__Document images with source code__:

*****

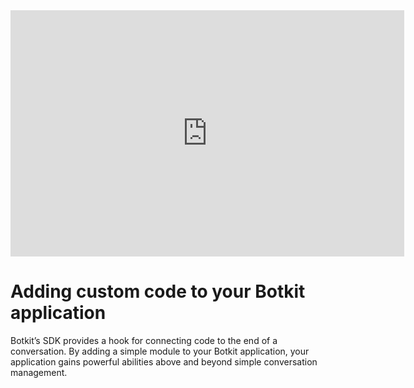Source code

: <iframe width="630" height="394" src="https://www.useloom.com/embed/9d15953e7b2544fd9a3feba66c05dbf5" frameborder="0" webkitallowfullscreen mozallowfullscreen allowfullscreen></iframe>


# Adding custom code to your Botkit application

Botkit’s SDK provides a hook for connecting code to the end of a conversation. By adding a simple module to your Botkit application, your application gains powerful abilities above and beyond simple conversation management.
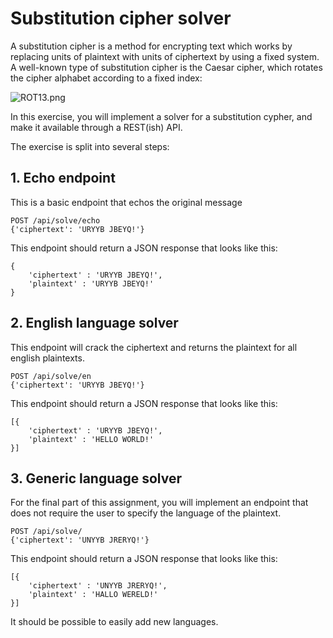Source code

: # Substitution cipher solver

A substitution cipher is a method for encrypting text which works by replacing units of plaintext with units of 
ciphertext by using a fixed system. A well-known type of substitution cipher is the Caesar cipher, which rotates the 
cipher alphabet according to a fixed index:

![ROT13.png](ROT13.png)

In this exercise, you will implement a solver for a substitution cypher,
and make it available through a REST(ish) API. 

The exercise is split into several steps:

## 1. Echo endpoint

This is a basic endpoint that echos the original message 

    POST /api/solve/echo
    {'ciphertext': 'URYYB JBEYQ!'}

This endpoint should return a JSON response that looks like this:

    {
        'ciphertext' : 'URYYB JBEYQ!',
        'plaintext' : 'URYYB JBEYQ!'
    }

## 2. English language solver

This endpoint will crack the ciphertext and returns the plaintext for all english plaintexts.

    POST /api/solve/en
    {'ciphertext': 'URYYB JBEYQ!'}
    
This endpoint should return a JSON response that looks like this:

    [{
        'ciphertext' : 'URYYB JBEYQ!',
        'plaintext' : 'HELLO WORLD!'
    }]
    
## 3. Generic language solver

For the final part of this assignment, you will implement an endpoint that does not require the user to 
specify the language of the plaintext. 

    POST /api/solve/
    {'ciphertext': 'UNYYB JRERYQ!'}
    
This endpoint should return a JSON response that looks like this:

    [{
        'ciphertext' : 'UNYYB JRERYQ!',
        'plaintext' : 'HALLO WERELD!'
    }]
    
It should be possible to easily add new languages.
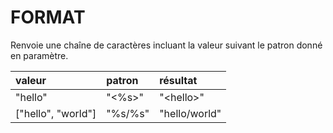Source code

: # FORMAT

Renvoie une chaîne de caractères incluant la valeur suivant le patron donné en paramètre.

| valeur | patron | résultat |
| :--- | :--- | :--- |
| "hello" | "&lt;%s&gt;" | "&lt;hello&gt;" |
| \["hello", "world"\] | "%s/%s" | "hello/world" |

*****

An exact copy of every entry, pictures left out, is what to write here.

__Solution for this exercise__:
Source code

: <iframe width="630" height="394" src="https://www.useloom.com/embed/9d15953e7b2544fd9a3feba66c05dbf5" frameborder="0" webkitallowfullscreen mozallowfullscreen allowfullscreen></iframe>


# Adding custom code to your Botkit application

Botkit’s SDK provides a hook for connecting code to the end of a conversation. By adding a simple module to your Botkit application, your application gains powerful abilities above and beyond simple conversation management.
Source code

: # Substitution cipher solver

A substitution cipher is a method for encrypting text which works by replacing units of plaintext with units of 
ciphertext by using a fixed system. A well-known type of substitution cipher is the Caesar cipher, which rotates the 
cipher alphabet according to a fixed index:

![ROT13.png](ROT13.png)

In this exercise, you will implement a solver for a substitution cypher,
and make it available through a REST(ish) API. 

The exercise is split into several steps:

## 1. Echo endpoint

This is a basic endpoint that echos the original message 

    POST /api/solve/echo
    {'ciphertext': 'URYYB JBEYQ!'}

This endpoint should return a JSON response that looks like this:

    {
        'ciphertext' : 'URYYB JBEYQ!',
        'plaintext' : 'URYYB JBEYQ!'
    }

## 2. English language solver

This endpoint will crack the ciphertext and returns the plaintext for all english plaintexts.

    POST /api/solve/en
    {'ciphertext': 'URYYB JBEYQ!'}
    
This endpoint should return a JSON response that looks like this:

    [{
        'ciphertext' : 'URYYB JBEYQ!',
        'plaintext' : 'HELLO WORLD!'
    }]
    
## 3. Generic language solver

For the final part of this assignment, you will implement an endpoint that does not require the user to 
specify the language of the plaintext. 

    POST /api/solve/
    {'ciphertext': 'UNYYB JRERYQ!'}
    
This endpoint should return a JSON response that looks like this:

    [{
        'ciphertext' : 'UNYYB JRERYQ!',
        'plaintext' : 'HALLO WERELD!'
    }]
    
It should be possible to easily add new languages.
Source code

: # FORMAT

Renvoie une chaîne de caractères incluant la valeur suivant le patron donné en paramètre.

| valeur | patron | résultat |
| :--- | :--- | :--- |
| "hello" | "&lt;%s&gt;" | "&lt;hello&gt;" |
| \["hello", "world"\] | "%s/%s" | "hello/world" |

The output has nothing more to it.